Metrics, dashboards & alerts

The FERAL Brain exposes a Prometheus-compatible /metrics endpoint backed by a named registry in feral-core/observability/metrics.py. A default Grafana dashboard and Prometheus alert rules ship in-tree under ops/.

Endpoint

GET /metrics returns text in the standard Prometheus 0.0.4 exposition format. Two environment switches gate it:

Variable	Default	Effect
`FERAL_METRICS_ENDPOINT`	`1` (on)	Kill switch. Set to `0`/`false`/`off` to silence both the endpoint and every `emit()` call.
`FERAL_METRICS_PUBLIC`	`0` (off)	Off-loopback callers receive `404` unless this is set to `1`. Loopback (`127.0.0.1`, `::1`, `localhost`) is always allowed when the kill switch is on.

The off-loopback default returns 404 (not 401/403) so the response is indistinguishable from “endpoint not mounted” — preserving the pre-W13 public-internet behaviour for unconfigured installs.

Registered metrics

Every metric below is defined in feral-core/observability/metrics.py and referenced by either the bundled dashboard, the alert rules, or both. The tests/test_metrics_registry.py suite enforces that contract.

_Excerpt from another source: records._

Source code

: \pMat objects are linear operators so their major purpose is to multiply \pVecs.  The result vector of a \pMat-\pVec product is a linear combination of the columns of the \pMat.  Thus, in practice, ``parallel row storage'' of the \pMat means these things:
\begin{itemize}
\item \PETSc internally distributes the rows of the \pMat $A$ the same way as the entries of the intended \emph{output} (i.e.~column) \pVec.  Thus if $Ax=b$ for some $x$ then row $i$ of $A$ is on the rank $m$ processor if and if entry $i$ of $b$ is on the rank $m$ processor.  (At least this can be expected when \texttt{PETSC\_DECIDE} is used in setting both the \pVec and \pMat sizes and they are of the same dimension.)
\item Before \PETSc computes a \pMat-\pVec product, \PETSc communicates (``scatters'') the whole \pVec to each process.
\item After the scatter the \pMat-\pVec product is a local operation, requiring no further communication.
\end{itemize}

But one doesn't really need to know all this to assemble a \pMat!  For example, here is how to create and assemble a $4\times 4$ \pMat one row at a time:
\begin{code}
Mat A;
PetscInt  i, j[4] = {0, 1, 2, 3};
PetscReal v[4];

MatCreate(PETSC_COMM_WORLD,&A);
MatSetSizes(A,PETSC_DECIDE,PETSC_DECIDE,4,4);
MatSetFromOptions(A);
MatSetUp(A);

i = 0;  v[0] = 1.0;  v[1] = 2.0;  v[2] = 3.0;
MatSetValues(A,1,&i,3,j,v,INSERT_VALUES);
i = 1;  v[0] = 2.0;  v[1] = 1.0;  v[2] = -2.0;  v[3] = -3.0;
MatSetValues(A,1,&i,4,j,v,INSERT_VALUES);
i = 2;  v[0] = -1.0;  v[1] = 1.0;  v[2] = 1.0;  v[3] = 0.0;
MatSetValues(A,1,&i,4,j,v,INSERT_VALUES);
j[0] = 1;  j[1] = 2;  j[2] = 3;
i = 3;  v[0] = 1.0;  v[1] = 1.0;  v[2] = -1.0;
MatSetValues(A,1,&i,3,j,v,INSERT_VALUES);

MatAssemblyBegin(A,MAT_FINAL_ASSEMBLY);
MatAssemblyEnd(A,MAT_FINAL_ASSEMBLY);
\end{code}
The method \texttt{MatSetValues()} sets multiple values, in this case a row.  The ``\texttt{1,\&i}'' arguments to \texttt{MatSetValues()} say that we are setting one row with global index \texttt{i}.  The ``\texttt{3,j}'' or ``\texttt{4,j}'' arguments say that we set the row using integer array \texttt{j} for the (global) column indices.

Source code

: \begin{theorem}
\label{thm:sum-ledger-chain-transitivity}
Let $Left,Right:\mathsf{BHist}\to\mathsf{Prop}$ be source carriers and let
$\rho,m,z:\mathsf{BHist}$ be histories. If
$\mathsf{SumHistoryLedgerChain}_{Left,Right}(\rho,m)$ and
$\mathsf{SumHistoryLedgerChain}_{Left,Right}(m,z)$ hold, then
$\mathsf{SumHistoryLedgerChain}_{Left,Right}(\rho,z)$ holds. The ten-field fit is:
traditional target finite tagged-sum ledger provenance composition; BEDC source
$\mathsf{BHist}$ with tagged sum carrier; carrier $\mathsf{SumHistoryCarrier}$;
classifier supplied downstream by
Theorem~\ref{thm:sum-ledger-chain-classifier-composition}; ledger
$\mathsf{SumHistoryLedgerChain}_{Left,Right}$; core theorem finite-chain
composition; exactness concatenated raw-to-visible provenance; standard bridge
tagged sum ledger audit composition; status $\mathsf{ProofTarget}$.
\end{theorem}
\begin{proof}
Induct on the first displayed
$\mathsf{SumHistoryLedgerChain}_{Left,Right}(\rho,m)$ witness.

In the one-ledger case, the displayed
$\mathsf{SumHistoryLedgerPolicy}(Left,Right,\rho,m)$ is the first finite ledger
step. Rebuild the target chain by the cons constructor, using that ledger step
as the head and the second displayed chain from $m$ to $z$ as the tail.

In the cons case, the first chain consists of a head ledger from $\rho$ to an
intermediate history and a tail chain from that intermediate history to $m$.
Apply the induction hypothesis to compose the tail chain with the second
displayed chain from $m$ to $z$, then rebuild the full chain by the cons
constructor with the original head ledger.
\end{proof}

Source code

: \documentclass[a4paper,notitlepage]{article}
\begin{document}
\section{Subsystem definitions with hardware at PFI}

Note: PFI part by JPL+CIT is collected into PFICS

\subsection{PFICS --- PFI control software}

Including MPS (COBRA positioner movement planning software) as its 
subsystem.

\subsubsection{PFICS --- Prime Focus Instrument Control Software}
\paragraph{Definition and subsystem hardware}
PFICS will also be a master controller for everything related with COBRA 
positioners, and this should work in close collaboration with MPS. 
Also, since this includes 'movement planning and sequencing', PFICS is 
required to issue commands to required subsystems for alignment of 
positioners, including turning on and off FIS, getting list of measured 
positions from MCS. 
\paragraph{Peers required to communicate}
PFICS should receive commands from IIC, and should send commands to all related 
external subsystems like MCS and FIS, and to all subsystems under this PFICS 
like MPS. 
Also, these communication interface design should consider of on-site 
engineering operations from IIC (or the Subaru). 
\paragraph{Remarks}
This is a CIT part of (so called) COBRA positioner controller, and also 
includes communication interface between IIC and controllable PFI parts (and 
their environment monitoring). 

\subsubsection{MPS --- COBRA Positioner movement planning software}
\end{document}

Metric	Type	Labels	Emitter (owning workstream)
`feral_http_requests_total`	counter	`method`, `route`, `status`	`api/server.py` HTTP middleware (W13)
`feral_http_request_duration_seconds`	histogram	`method`, `route`	`api/server.py` HTTP middleware (W13)
`feral_llm_429_total`	counter	`provider`	`agents/llm_provider.py` (W19, deferred)
`feral_llm_failover_chain_exhausted_total`	counter	—	`agents/llm_provider.py` (W19, deferred)
`feral_sync_active_peers`	gauge	—	`memory/sync.py` (W11, deferred)
`feral_sync_failures_total`	counter	`reason`	`memory/sync.py` (W11, deferred)
`feral_sync_was_active_recent`	gauge	—	`memory/sync.py` (W11, deferred)
`feral_supervisor_approval_queue`	gauge	—	`agents/supervisor.py` (W17, deferred)
`feral_tool_denials_total`	counter	`tool`	`security/sandbox_policy.py` (W4, deferred)
`feral_sandbox_kills_total`	counter	`reason`	sandbox runner (W4, deferred)
`feral_vault_decrypt_errors_total`	counter	—	`security/vault.py` (W9, deferred)
`feral_ws_active_sessions`	gauge	—	`api/server.py` WS endpoints (W13.1, deferred)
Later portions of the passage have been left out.